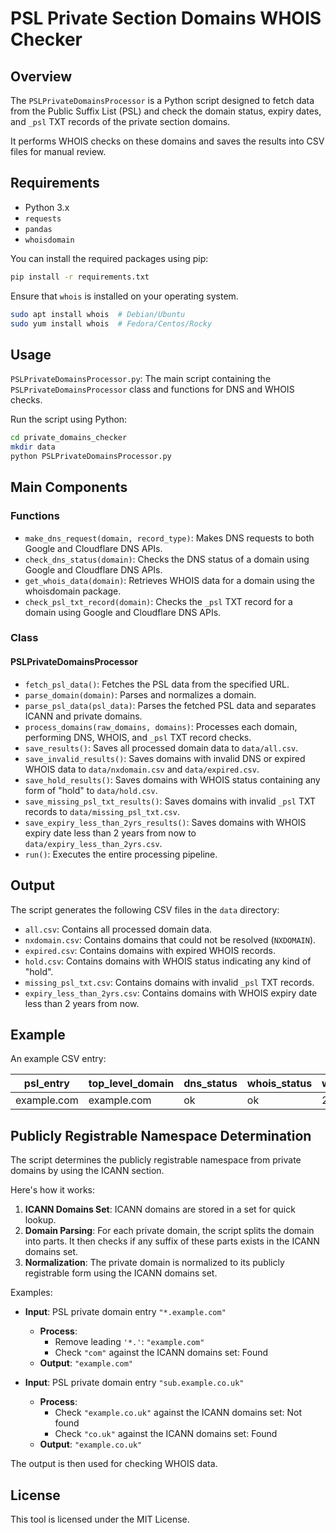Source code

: # PSL Private Section Domains WHOIS Checker

## Overview

The `PSLPrivateDomainsProcessor` is a Python script designed to fetch data from the Public Suffix List (PSL) and check the domain status, expiry dates, and `_psl` TXT records of the private section domains. 

It performs WHOIS checks on these domains and saves the results into CSV files for manual review.

## Requirements

- Python 3.x
- `requests`
- `pandas`
- `whoisdomain`

You can install the required packages using pip:

```sh
pip install -r requirements.txt
```

Ensure that `whois` is installed on your operating system.

```sh
sudo apt install whois  # Debian/Ubuntu
sudo yum install whois  # Fedora/Centos/Rocky
```

## Usage

`PSLPrivateDomainsProcessor.py`: The main script containing the `PSLPrivateDomainsProcessor` class and functions for DNS and WHOIS checks.

Run the script using Python:

```sh
cd private_domains_checker
mkdir data
python PSLPrivateDomainsProcessor.py
```

## Main Components

### Functions

- `make_dns_request(domain, record_type)`: Makes DNS requests to both Google and Cloudflare DNS APIs.
- `check_dns_status(domain)`: Checks the DNS status of a domain using Google and Cloudflare DNS APIs.
- `get_whois_data(domain)`: Retrieves WHOIS data for a domain using the whoisdomain package.
- `check_psl_txt_record(domain)`: Checks the `_psl` TXT record for a domain using Google and Cloudflare DNS APIs.

### Class

#### PSLPrivateDomainsProcessor

- `fetch_psl_data()`: Fetches the PSL data from the specified URL.
- `parse_domain(domain)`: Parses and normalizes a domain.
- `parse_psl_data(psl_data)`: Parses the fetched PSL data and separates ICANN and private domains.
- `process_domains(raw_domains, domains)`: Processes each domain, performing DNS, WHOIS, and `_psl` TXT record checks.
- `save_results()`: Saves all processed domain data to `data/all.csv`.
- `save_invalid_results()`: Saves domains with invalid DNS or expired WHOIS data to `data/nxdomain.csv` and `data/expired.csv`.
- `save_hold_results()`: Saves domains with WHOIS status containing any form of "hold" to `data/hold.csv`.
- `save_missing_psl_txt_results()`: Saves domains with invalid `_psl` TXT records to `data/missing_psl_txt.csv`.
- `save_expiry_less_than_2yrs_results()`: Saves domains with WHOIS expiry date less than 2 years from now to `data/expiry_less_than_2yrs.csv`.
- `run()`: Executes the entire processing pipeline.

## Output

The script generates the following CSV files in the `data` directory:

- `all.csv`: Contains all processed domain data.
- `nxdomain.csv`: Contains domains that could not be resolved (`NXDOMAIN`).
- `expired.csv`: Contains domains with expired WHOIS records.
- `hold.csv`: Contains domains with WHOIS status indicating any kind of "hold".
- `missing_psl_txt.csv`: Contains domains with invalid `_psl` TXT records.
- `expiry_less_than_2yrs.csv`: Contains domains with WHOIS expiry date less than 2 years from now.

## Example

An example CSV entry:

| psl_entry      | top_level_domain | dns_status | whois_status | whois_domain_expiry_date | whois_domain_status          | psl_txt_status | expiry_check_status |
| -------------- | ---------------- | ---------- | ------------ | ----------------------- | ---------------------------- | -------------- | ------------------- |
| example.com    | example.com      | ok         | ok           | 2024-12-31              | "clientTransferProhibited"   | "valid"        | ok                  |

## Publicly Registrable Namespace Determination

The script determines the publicly registrable namespace from private domains by using the ICANN section. 

Here's how it works:

1. **ICANN Domains Set**: ICANN domains are stored in a set for quick lookup.
2. **Domain Parsing**: For each private domain, the script splits the domain into parts. It then checks if any suffix of these parts exists in the ICANN domains set.
3. **Normalization**: The private domain is normalized to its publicly registrable form using the ICANN domains set.

Examples:

- **Input**: PSL private domain entry `"*.example.com"`
  - **Process**: 
    - Remove leading `'*.'`: `"example.com"`
    - Check `"com"` against the ICANN domains set: Found
  - **Output**: `"example.com"`

- **Input**: PSL private domain entry `"sub.example.co.uk"`
  - **Process**:
    - Check `"example.co.uk"` against the ICANN domains set: Not found
    - Check `"co.uk"` against the ICANN domains set: Found
  - **Output**: `"example.co.uk"`

The output is then used for checking WHOIS data.

## License

This tool is licensed under the MIT License.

• [Exercise objective]:
Copy out, from the listing above, every line that contains the string "each".

• [Output of the task]:
- `process_domains(raw_domains, domains)`: Processes each domain, performing DNS, WHOIS, and `_psl` TXT record checks.
2. **Domain Parsing**: For each private domain, the script splits the domain into parts. It then checks if any suffix of these parts exists in the ICANN domains set.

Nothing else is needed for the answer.